Teng Ge
Teng Ge
2023-24 Dissertation Fellow, 2020-21 Lloyd & Susanne Rudolph Field Research Fellow

Biography:

Teng Ge is a PhD candidate from the Department of Sociology. As a retired basketball player, he is interested in using sports as an empirical case to engage with sociological subjects and theories. His previous studies how social class shapes Chinese professional athletes’ relationship to coaches and embodied performances. His current project focuses on Chinese male basketball players with the aim to understand how Chinese basketball talent failed to produce coordinated and effective teamwork despite the team’s emphasis on collectivity and conformity.  

Dissertation: There is no I in team: How Chinese Basketball Prodigies Failed to Become Champions 

Social scientists and sports practitioners frequently ask why and how organizational excellence is achieved. My dissertation project inverts this question and asks: why and how Chinese basketball prodigies failed to produce coordinated and effective teamwork despite their well-blessed physical endowments, strict training regimens, and decent rewarding systems.
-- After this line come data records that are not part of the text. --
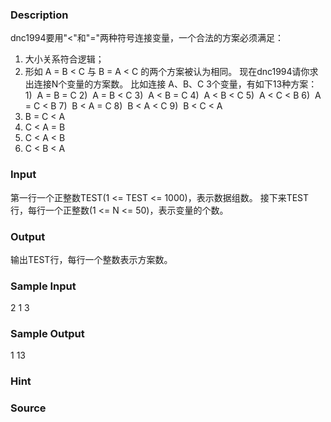 
### Description

dnc1994要用"<"和"="两种符号连接变量，一个合法的方案必须满足：
1) 大小关系符合逻辑；
2) 形如 A = B < C 与 B = A < C 的两个方案被认为相同。
现在dnc1994请你求出连接N个变量的方案数。
比如连接 A、B、C 3个变量，有如下13种方案：
1)  A = B = C
2)  A = B < C
3)  A < B = C
4)  A < B < C
5)  A < C < B
6)  A = C < B
7)  B < A = C
8)  B < A < C
9)  B < C < A
10) B = C < A
11) C < A = B
12) C < A < B
13) C < B < A

### Input

第一行一个正整数TEST(1 <= TEST <= 1000)，表示数据组数。
接下来TEST行，每行一个正整数(1 <= N <= 50)，表示变量的个数。

### Output
输出TEST行，每行一个整数表示方案数。

### Sample Input
2
1
3



### Sample Output
1
13

### Hint

### Source
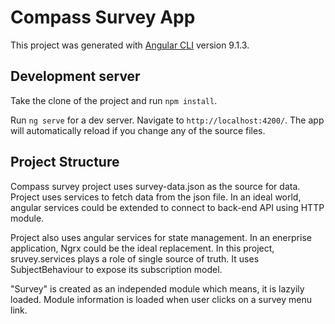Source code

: # Compass Survey App

This project was generated with [Angular CLI](https://github.com/angular/angular-cli) version 9.1.3.

## Development server

Take the clone of the project and run `npm install`.

Run `ng serve` for a dev server. Navigate to `http://localhost:4200/`. The app will automatically reload if you change any of the source files.

## Project Structure

Compass survey project uses survey-data.json as the source for data. Project uses services to fetch data from the json file. In an ideal world, angular services could be extended to connect to back-end API using HTTP module.

Project also uses angular services for state management. In an enerprise application, Ngrx could be the ideal replacement. In this project, sruvey.services plays a role of single source of truth. It uses SubjectBehaviour to expose its subscription model.

"Survey" is created as an independed module which means, it is lazyily loaded. Module information is loaded when user clicks on a survey menu link.
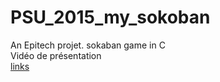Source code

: # PSU_2015_my_sokoban
An Epitech projet. sokaban game in C  
Vidéo de présentation  
[links](http://wikipedia.org)  
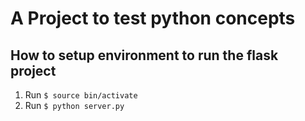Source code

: # A Project to test python concepts

## How to setup environment to run the flask project

1. Run `$ source bin/activate`
2. Run `$ python server.py`
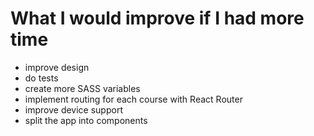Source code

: # What I would improve if I had more time

- improve design
- do tests
- create more SASS variables
- implement routing for each course with React Router
- improve device support
- split the app into components
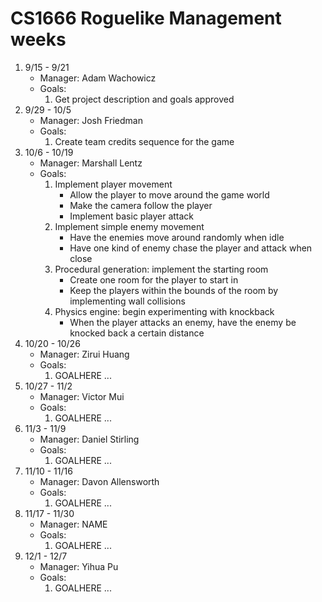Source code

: # CS1666 Roguelike Management weeks

1. 9/15 - 9/21
	* Manager: Adam Wachowicz
	* Goals:
		1. Get project description and goals approved
1. 9/29 - 10/5
	* Manager: Josh Friedman
	* Goals:
		1. Create team credits sequence for the game
1. 10/6 - 10/19
	* Manager: Marshall Lentz
	* Goals:
		1. Implement player movement
			* Allow the player to move around the game world
			* Make the camera follow the player
			* Implement basic player attack
		2. Implement simple enemy movement
			* Have the enemies move around randomly when idle
			* Have one kind of enemy chase the player and attack when close
		3. Procedural generation: implement the starting room
			* Create one room for the player to start in
			* Keep the players within the bounds of the room by implementing wall collisions
		4. Physics engine: begin experimenting with knockback
			* When the player attacks an enemy, have the enemy be knocked back a certain distance
1. 10/20 - 10/26
	* Manager: Zirui Huang
	* Goals:
		1. GOALHERE
		...
1. 10/27 - 11/2
	* Manager: Victor Mui
	* Goals:
		1. GOALHERE
		...
1. 11/3 - 11/9
	* Manager: Daniel Stirling
	* Goals:
		1. GOALHERE
		...
1. 11/10 - 11/16
	* Manager: Davon Allensworth
	* Goals:
		1. GOALHERE
		...
1. 11/17 - 11/30
	* Manager: NAME
	* Goals:
		1. GOALHERE
		...
1. 12/1 - 12/7
	* Manager: Yihua Pu
	* Goals:
		1. GOALHERE
		...

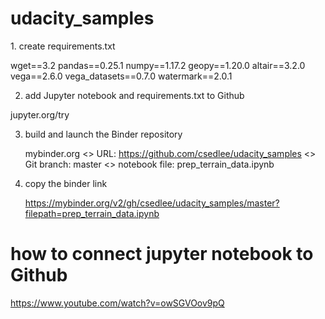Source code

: # udacity_samples

<HOW TO LAUNCH A BINDER>
1. create requirements.txt

wget==3.2
pandas==0.25.1
numpy==1.17.2
geopy==1.20.0
altair==3.2.0
vega==2.6.0
vega_datasets==0.7.0
watermark==2.0.1

2. add Jupyter notebook and requirements.txt to Github

 jupyter.org/try
 
3. build and launch the Binder repository

    mybinder.org
    <> URL: https://github.com/csedlee/udacity_samples
    <> Git branch: master
    <> notebook file: prep_terrain_data.ipynb 

4. copy the binder link 

    https://mybinder.org/v2/gh/csedlee/udacity_samples/master?filepath=prep_terrain_data.ipynb

# how to connect jupyter notebook to Github
https://www.youtube.com/watch?v=owSGVOov9pQ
Using a longitudinal and comparative qualitative study of an elite professional basketball club in China, I seek to understand how unsatisfactory team performance could be traced back to intra-team dynamics such as players’ relationships to their teammates and coaches, and what are the conditions under which diversity would facilitate or impede organizational performance. By showing the connection between intra-team dynamics and inter-team competitions, I hope my project would contribute to theories of organizational performance, competition and collaboration, and social relations.   

 

 

 

Recent Research / Recent Publications

2020-21 Rudolph Field Research Fellow

Studies on professional sports tend to perceive professional sports either as a business based on the big-time sports leagues in North America and Europe, or as a nation-building project from the socialistic countries, such as the Soviet Union and the German Democratic Republic. The dichotomy is nevertheless challenged by the professional sports system in contemporary China in which combines the features of both sides in the age of globalization. Despite the great strength of the Chinese state in controlling almost every aspect of society, why and how the government has delegated substantial discretionary power to non-state actors in some professional sports teams, and why some professional sports teams thrived while others failed during the reform? Through comparing three professional sports teams in China, participant observations and interviews with professional athletes, coaches, and sports administrators will be used to explore the conditions of which the state retreats.